Activity
Check each line of the listing for the word "iterations" and give only the number of lines that have it.

Entries shown
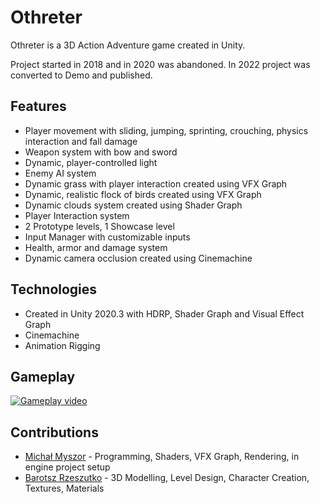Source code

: # Othreter
Othreter is a 3D Action Adventure game created in Unity.

Project started in 2018 and in 2020 was abandoned. In 2022 project was converted to Demo and published.

## Features
* Player movement with sliding, jumping, sprinting, crouching, physics interaction and fall damage
* Weapon system with bow and sword
* Dynamic, player-controlled light
* Enemy AI system
* Dynamic grass with player interaction created using VFX Graph
* Dynamic, realistic flock of birds created using VFX Graph
* Dynamic clouds system created using Shader Graph
* Player Interaction system
* 2 Prototype levels, 1 Showcase level
* Input Manager with customizable inputs
* Health, armor and damage system
* Dynamic camera occlusion created using Cinemachine

## Technologies
* Created in Unity 2020.3 with HDRP, Shader Graph and Visual Effect Graph
* Cinemachine
* Animation Rigging

## Gameplay
[![Gameplay video](https://img.youtube.com/vi/[url]]/0.jpg)](https://www.youtube.com/watch?v=[url]])

## Contributions
* [Michał Myszor](https://github.com/MItCHeLPL) - Programming, Shaders, VFX Graph, Rendering, in engine project setup
* [Barotsz Rzeszutko](https://twitter.com/Bortekr) - 3D Modelling, Level Design, Character Creation, Textures, Materials
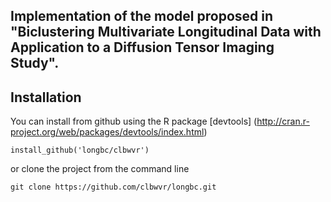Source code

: ## Implementation of the model proposed in "Biclustering Multivariate Longitudinal Data with Application to a Diffusion Tensor Imaging Study".

## Installation

You can install from github using the R package [devtools] (http://cran.r-project.org/web/packages/devtools/index.html)

	install_github('longbc/clbwvr')

or clone the project from the command line

	git clone https://github.com/clbwvr/longbc.git	
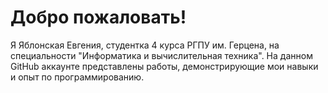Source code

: # Добро пожаловать!
Я Яблонская Евгения, студентка 4 курса РГПУ им. Герцена, на специальности "Информатика и вычислительная техника".
На данном GitHub аккаунте представлены работы, демонстрирующие мои навыки и опыт по программированию.
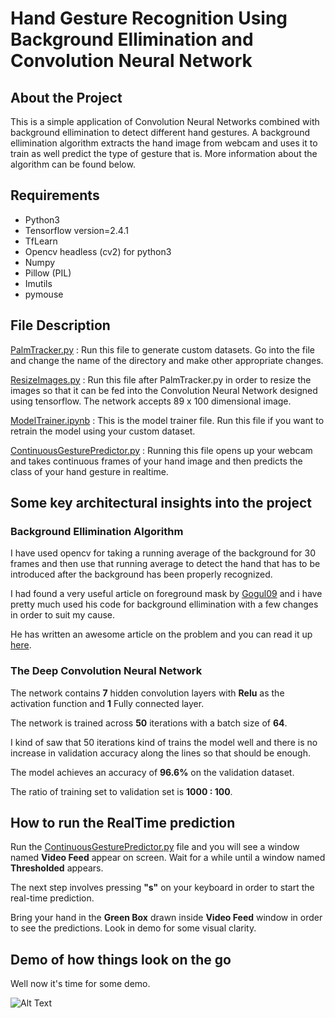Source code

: # Hand Gesture Recognition Using Background Ellimination and Convolution Neural Network

## About the Project

This is a simple application of Convolution Neural Networks combined with background ellimination to detect different hand gestures. A background ellimination algorithm extracts the hand image from webcam and uses it to train as well predict the type of gesture that is. More information about the algorithm can be found below.

## Requirements

* Python3
* Tensorflow version=2.4.1
* TfLearn
* Opencv headless (cv2) for python3
* Numpy
* Pillow (PIL)
* Imutils
* pymouse

## File Description

[PalmTracker.py](https://github.com/SparshaSaha/Hand-Gesture-Recognition-Using-Background-Elllimination-and-Convolution-Neural-Network/blob/master/PalmTracker.py) : Run this file to generate custom datasets. Go into the file and change the name of the directory and make other appropriate changes.

[ResizeImages.py](https://github.com/SparshaSaha/Hand-Gesture-Recognition-Using-Background-Elllimination-and-Convolution-Neural-Network/blob/master/ResizeImages.py) : Run this file after PalmTracker.py in order to resize the images so that it can be fed into the Convolution Neural Network designed using tensorflow. The network accepts 89 x 100 dimensional image.

[ModelTrainer.ipynb](https://github.com/SparshaSaha/Hand-Gesture-Recognition-Using-Background-Elllimination-and-Convolution-Neural-Network/blob/master/ModelTrainer.ipynb) : This is the model trainer file. Run this file if you want to retrain the model using your custom dataset.

[ContinuousGesturePredictor.py](https://github.com/SparshaSaha/Hand-Gesture-Recognition-Using-Background-Elllimination-and-Convolution-Neural-Network/blob/master/ContinuousGesturePredictor.py) : Running this file opens up your webcam and takes continuous frames of your hand image and then predicts the class of your hand gesture in realtime.

## Some key architectural insights into the project

### Background Ellimination Algorithm

I have used opencv for taking a running average of the background for 30 frames and then use that running average to detect the hand that has to be introduced after the background has been properly recognized.

I had found a very useful article on foreground mask by [Gogul09](https://github.com/Gogul09) and i have pretty much used his code for background ellimination with a few changes in order to suit my cause.

He has written an awesome article on the problem and you can read it up [here](https://gogul09.github.io/software/hand-gesture-recognition-p1).

### The Deep Convolution Neural Network

The network contains **7** hidden convolution layers with **Relu** as the activation function and **1** Fully connected layer.

The network is trained across **50** iterations with a batch size of **64**.

I kind of saw that 50 iterations kind of trains the model well and there is no increase in validation accuracy along the lines so that should be enough.

The model achieves an accuracy of **96.6%** on the validation dataset.

The ratio of training set to validation set is **1000 : 100**.

## How to run the RealTime prediction

Run the [ContinuousGesturePredictor.py](https://github.com/SparshaSaha/Hand-Gesture-Recognition-Using-Background-Elllimination-and-Convolution-Neural-Network/blob/master/ContinuousGesturePredictor.py) file and you will see a window named **Video Feed** appear on screen. Wait for a while until a window named **Thresholded** appears.

The next step involves pressing **"s"** on your keyboard in order to start the real-time prediction.

Bring your hand in the **Green Box** drawn inside **Video Feed** window in order to see the predictions.
Look in demo for some visual clarity.

## Demo of how things look on the go

Well now it's time for some demo.

![Alt Text](https://github.com/SparshaSaha/Hand-Gesture-Recognition-Using-Background-Elllimination-and-Convolution-Neural-Network/blob/master/Demo.gif)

Task result
2